(Beginning of Records for the task)

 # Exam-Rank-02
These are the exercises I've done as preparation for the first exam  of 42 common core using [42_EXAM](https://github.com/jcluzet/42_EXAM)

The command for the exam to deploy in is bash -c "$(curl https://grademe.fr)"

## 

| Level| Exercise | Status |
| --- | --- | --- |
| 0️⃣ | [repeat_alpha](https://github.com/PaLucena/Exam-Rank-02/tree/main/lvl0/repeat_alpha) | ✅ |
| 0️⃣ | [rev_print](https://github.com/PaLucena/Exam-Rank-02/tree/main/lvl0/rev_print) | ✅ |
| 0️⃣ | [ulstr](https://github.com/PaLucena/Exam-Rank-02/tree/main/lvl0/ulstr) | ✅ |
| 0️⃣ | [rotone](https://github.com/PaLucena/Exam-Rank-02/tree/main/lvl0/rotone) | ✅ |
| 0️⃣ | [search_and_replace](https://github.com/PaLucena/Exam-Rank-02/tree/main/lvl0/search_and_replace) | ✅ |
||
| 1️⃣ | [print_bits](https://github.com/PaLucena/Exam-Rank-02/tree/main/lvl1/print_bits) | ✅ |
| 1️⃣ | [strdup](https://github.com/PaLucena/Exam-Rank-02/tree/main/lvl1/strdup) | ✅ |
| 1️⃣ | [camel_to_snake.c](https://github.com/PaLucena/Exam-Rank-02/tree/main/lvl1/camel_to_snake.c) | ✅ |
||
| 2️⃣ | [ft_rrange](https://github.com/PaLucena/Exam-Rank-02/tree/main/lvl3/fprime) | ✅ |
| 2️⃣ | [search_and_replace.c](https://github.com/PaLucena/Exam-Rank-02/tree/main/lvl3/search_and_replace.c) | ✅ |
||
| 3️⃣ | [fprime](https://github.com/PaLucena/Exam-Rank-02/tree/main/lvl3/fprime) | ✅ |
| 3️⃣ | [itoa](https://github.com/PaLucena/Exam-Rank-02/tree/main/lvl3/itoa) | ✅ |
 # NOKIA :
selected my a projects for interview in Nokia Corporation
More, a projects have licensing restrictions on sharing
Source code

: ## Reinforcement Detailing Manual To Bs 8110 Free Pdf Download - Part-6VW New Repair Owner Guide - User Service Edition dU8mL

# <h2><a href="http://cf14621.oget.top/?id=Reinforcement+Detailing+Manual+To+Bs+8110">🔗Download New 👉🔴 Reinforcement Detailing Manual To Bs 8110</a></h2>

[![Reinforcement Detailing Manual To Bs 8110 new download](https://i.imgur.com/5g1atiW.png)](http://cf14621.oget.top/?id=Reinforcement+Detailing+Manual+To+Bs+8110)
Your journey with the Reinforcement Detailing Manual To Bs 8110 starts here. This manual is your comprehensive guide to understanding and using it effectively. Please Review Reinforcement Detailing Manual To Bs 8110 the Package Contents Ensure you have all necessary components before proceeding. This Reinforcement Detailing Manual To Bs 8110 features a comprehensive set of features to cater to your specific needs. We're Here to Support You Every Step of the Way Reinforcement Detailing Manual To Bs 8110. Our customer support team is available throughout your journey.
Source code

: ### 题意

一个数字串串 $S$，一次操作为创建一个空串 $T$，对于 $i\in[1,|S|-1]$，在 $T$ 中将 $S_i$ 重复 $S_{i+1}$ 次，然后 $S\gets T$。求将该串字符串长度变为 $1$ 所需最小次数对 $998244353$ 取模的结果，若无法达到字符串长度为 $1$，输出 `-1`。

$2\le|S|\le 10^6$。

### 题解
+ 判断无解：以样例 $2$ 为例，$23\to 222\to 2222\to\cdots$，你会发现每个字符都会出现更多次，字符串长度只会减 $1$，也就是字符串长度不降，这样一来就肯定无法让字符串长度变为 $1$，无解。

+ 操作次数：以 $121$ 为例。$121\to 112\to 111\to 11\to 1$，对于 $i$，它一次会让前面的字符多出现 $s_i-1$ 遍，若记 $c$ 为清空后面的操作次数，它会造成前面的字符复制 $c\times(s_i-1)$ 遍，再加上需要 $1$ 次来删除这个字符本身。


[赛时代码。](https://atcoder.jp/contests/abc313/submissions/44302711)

(End of Records for the task)

__Task requirements__.
Set down each entry above again exactly as it reads.

__Solution__.
 # Exam-Rank-02
These are the exercises I've done as preparation for the first exam  of 42 common core using [42_EXAM](https://github.com/jcluzet/42_EXAM)

The command for the exam to deploy in is bash -c "$(curl https://grademe.fr)"

## 

| Level| Exercise | Status |
| --- | --- | --- |
| 0️⃣ | [repeat_alpha](https://github.com/PaLucena/Exam-Rank-02/tree/main/lvl0/repeat_alpha) | ✅ |
| 0️⃣ | [rev_print](https://github.com/PaLucena/Exam-Rank-02/tree/main/lvl0/rev_print) | ✅ |
| 0️⃣ | [ulstr](https://github.com/PaLucena/Exam-Rank-02/tree/main/lvl0/ulstr) | ✅ |
| 0️⃣ | [rotone](https://github.com/PaLucena/Exam-Rank-02/tree/main/lvl0/rotone) | ✅ |
| 0️⃣ | [search_and_replace](https://github.com/PaLucena/Exam-Rank-02/tree/main/lvl0/search_and_replace) | ✅ |
||
| 1️⃣ | [print_bits](https://github.com/PaLucena/Exam-Rank-02/tree/main/lvl1/print_bits) | ✅ |
| 1️⃣ | [strdup](https://github.com/PaLucena/Exam-Rank-02/tree/main/lvl1/strdup) | ✅ |
| 1️⃣ | [camel_to_snake.c](https://github.com/PaLucena/Exam-Rank-02/tree/main/lvl1/camel_to_snake.c) | ✅ |
||
| 2️⃣ | [ft_rrange](https://github.com/PaLucena/Exam-Rank-02/tree/main/lvl3/fprime) | ✅ |
| 2️⃣ | [search_and_replace.c](https://github.com/PaLucena/Exam-Rank-02/tree/main/lvl3/search_and_replace.c) | ✅ |
||
| 3️⃣ | [fprime](https://github.com/PaLucena/Exam-Rank-02/tree/main/lvl3/fprime) | ✅ |
| 3️⃣ | [itoa](https://github.com/PaLucena/Exam-Rank-02/tree/main/lvl3/itoa) | ✅ |
 # NOKIA :
selected my a projects for interview in Nokia Corporation
More, a projects have licensing restrictions on sharing
Source code

: ## Reinforcement Detailing Manual To Bs 8110 Free Pdf Download - Part-6VW New Repair Owner Guide - User Service Edition dU8mL

# <h2><a href="http://cf14621.oget.top/?id=Reinforcement+Detailing+Manual+To+Bs+8110">🔗Download New 👉🔴 Reinforcement Detailing Manual To Bs 8110</a></h2>

[![Reinforcement Detailing Manual To Bs 8110 new download](https://i.imgur.com/5g1atiW.png)](http://cf14621.oget.top/?id=Reinforcement+Detailing+Manual+To+Bs+8110)
Your journey with the Reinforcement Detailing Manual To Bs 8110 starts here. This manual is your comprehensive guide to understanding and using it effectively. Please Review Reinforcement Detailing Manual To Bs 8110 the Package Contents Ensure you have all necessary components before proceeding. This Reinforcement Detailing Manual To Bs 8110 features a comprehensive set of features to cater to your specific needs. We're Here to Support You Every Step of the Way Reinforcement Detailing Manual To Bs 8110. Our customer support team is available throughout your journey.
Source code

: ### 题意

一个数字串串 $S$，一次操作为创建一个空串 $T$，对于 $i\in[1,|S|-1]$，在 $T$ 中将 $S_i$ 重复 $S_{i+1}$ 次，然后 $S\gets T$。求将该串字符串长度变为 $1$ 所需最小次数对 $998244353$ 取模的结果，若无法达到字符串长度为 $1$，输出 `-1`。

$2\le|S|\le 10^6$。

### 题解
+ 判断无解：以样例 $2$ 为例，$23\to 222\to 2222\to\cdots$，你会发现每个字符都会出现更多次，字符串长度只会减 $1$，也就是字符串长度不降，这样一来就肯定无法让字符串长度变为 $1$，无解。

+ 操作次数：以 $121$ 为例。$121\to 112\to 111\to 11\to 1$，对于 $i$，它一次会让前面的字符多出现 $s_i-1$ 遍，若记 $c$ 为清空后面的操作次数，它会造成前面的字符复制 $c\times(s_i-1)$ 遍，再加上需要 $1$ 次来删除这个字符本身。


[赛时代码。](https://atcoder.jp/contests/abc313/submissions/44302711)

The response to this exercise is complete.